The Xputer is a design for a reconfigurable computer, proposed by computer scientist Reiner Hartenstein. Hartenstein uses various terms to describe the various innovations in the design, including config-ware, flow-ware, morph-ware, and "anti-machine".
The Xputer represents a move away from the traditional Von Neumann computer architecture, to a coarse-grained "soft Arithmetic logic unit (ALU)" architecture.Parallelism is achieved by configurable elements known as reconfigurable datapath arrays (rDPA), organized in a two-dimensional array of ALU's similar to the KressArray.
The Xputer architecture is data-stream-based, and is the counterpart of the instruction-based von Neumann computer architecture.
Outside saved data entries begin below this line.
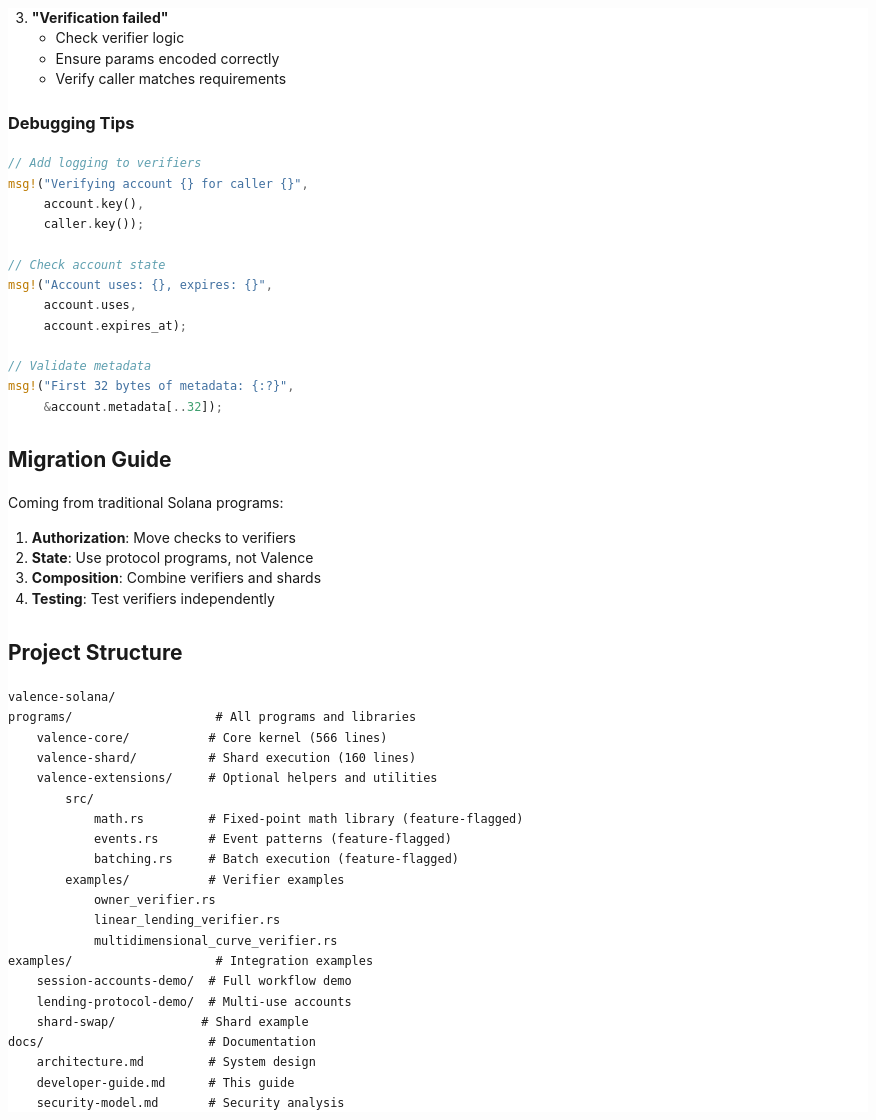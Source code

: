 3. **"Verification failed"**
   - Check verifier logic
   - Ensure params encoded correctly
   - Verify caller matches requirements

### Debugging Tips

```rust
// Add logging to verifiers
msg!("Verifying account {} for caller {}", 
     account.key(), 
     caller.key());

// Check account state
msg!("Account uses: {}, expires: {}", 
     account.uses, 
     account.expires_at);

// Validate metadata
msg!("First 32 bytes of metadata: {:?}", 
     &account.metadata[..32]);
```

## Migration Guide

Coming from traditional Solana programs:

1. **Authorization**: Move checks to verifiers
2. **State**: Use protocol programs, not Valence
3. **Composition**: Combine verifiers and shards
4. **Testing**: Test verifiers independently

## Project Structure

```
valence-solana/
programs/                    # All programs and libraries
    valence-core/           # Core kernel (566 lines)
    valence-shard/          # Shard execution (160 lines)
    valence-extensions/     # Optional helpers and utilities
        src/
            math.rs         # Fixed-point math library (feature-flagged)
            events.rs       # Event patterns (feature-flagged)
            batching.rs     # Batch execution (feature-flagged)
        examples/           # Verifier examples
            owner_verifier.rs
            linear_lending_verifier.rs
            multidimensional_curve_verifier.rs
examples/                    # Integration examples
    session-accounts-demo/  # Full workflow demo
    lending-protocol-demo/  # Multi-use accounts
    shard-swap/            # Shard example
docs/                       # Documentation
    architecture.md         # System design
    developer-guide.md      # This guide
    security-model.md       # Security analysis
```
The Xputer architecture was one of the first coarse-grained reconfigurable architectures, and consists of a reconfigurable datapath array (rDPA) organized as a two-dimensional array of ALUs (rDPU). The bus-width between ALU's were 32-bit in the first version of the Xputer.
The ALUs (also known as rDPUs) are used for computing a single mathematical operation, such as addition, subtraction or multiplication, and can also be used purely for routing.
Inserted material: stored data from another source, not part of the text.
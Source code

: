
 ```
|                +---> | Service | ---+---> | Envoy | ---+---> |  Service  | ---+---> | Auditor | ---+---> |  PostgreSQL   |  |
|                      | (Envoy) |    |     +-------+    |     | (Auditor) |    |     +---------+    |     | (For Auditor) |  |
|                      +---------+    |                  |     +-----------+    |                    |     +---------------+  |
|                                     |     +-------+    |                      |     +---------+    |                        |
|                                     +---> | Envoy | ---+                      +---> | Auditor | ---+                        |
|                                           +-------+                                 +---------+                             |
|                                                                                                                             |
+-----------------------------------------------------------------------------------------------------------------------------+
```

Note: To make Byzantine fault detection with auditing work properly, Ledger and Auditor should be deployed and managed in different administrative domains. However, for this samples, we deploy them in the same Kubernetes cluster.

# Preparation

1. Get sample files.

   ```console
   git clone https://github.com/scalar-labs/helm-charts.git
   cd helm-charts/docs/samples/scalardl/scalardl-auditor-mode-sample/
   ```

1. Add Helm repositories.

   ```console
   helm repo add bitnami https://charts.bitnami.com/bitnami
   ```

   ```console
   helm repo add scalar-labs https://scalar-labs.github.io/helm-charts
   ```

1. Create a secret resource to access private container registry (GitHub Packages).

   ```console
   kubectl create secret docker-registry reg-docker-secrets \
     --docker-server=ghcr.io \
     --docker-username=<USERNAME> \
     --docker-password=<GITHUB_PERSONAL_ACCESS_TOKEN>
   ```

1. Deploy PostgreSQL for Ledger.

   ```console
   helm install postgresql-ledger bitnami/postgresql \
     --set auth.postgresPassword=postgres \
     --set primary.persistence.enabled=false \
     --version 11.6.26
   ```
ALUs are mesh-connected via three types of connections, and data-flow along these connections are managed by an address generation unit.
Programs for the Xputer are written in the C language, and compiled for usage on the Xputer using the CoDeX compiler written by the author. The CoDeX compiler maps suitable portions of the C program onto the Xputer's rDPA fabric. The remainder of the program is executed on the host system, such as a personal computer.
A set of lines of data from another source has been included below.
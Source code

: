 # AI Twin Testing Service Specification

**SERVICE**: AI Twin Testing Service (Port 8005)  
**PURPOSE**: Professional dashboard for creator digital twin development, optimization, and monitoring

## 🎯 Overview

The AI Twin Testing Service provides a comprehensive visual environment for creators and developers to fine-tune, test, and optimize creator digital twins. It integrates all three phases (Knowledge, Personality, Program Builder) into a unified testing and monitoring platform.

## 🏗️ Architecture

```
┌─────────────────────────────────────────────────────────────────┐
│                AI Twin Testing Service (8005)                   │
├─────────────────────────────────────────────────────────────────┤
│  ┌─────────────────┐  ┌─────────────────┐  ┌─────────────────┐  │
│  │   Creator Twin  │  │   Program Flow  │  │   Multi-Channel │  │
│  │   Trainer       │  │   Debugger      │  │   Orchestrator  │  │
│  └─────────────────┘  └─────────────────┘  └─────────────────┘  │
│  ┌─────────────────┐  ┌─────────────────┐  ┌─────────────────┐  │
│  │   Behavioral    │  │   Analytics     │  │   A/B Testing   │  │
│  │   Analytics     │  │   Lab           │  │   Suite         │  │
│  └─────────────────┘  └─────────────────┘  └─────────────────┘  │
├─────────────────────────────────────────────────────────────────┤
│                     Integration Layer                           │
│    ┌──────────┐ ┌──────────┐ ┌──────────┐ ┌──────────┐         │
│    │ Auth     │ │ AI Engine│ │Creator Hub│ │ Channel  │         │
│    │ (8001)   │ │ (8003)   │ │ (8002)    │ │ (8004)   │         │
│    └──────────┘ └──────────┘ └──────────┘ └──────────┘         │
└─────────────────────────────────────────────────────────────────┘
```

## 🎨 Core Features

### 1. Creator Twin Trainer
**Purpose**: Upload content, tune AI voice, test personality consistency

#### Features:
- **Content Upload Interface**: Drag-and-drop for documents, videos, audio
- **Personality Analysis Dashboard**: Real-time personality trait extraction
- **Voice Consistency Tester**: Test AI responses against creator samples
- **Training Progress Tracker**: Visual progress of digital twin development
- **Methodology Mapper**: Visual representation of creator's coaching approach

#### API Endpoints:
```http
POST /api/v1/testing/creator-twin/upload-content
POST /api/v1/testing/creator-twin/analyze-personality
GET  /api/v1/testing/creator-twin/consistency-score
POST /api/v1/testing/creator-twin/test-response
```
A reconfigurable datapath array (rDPA) is a semiconductor device containing reconfigurable data path units and programmable interconnects, first proposed by Rainer Kress in 1993, at the University of Kaiserslautern.
Instead of FPGAs (field-programmable gate arrays) having single bit configurable logic blocks (CLBs), rDPAs have multiple bits wide (for instance, 32 bit path width) reconfigurable datapath units (rDPUs).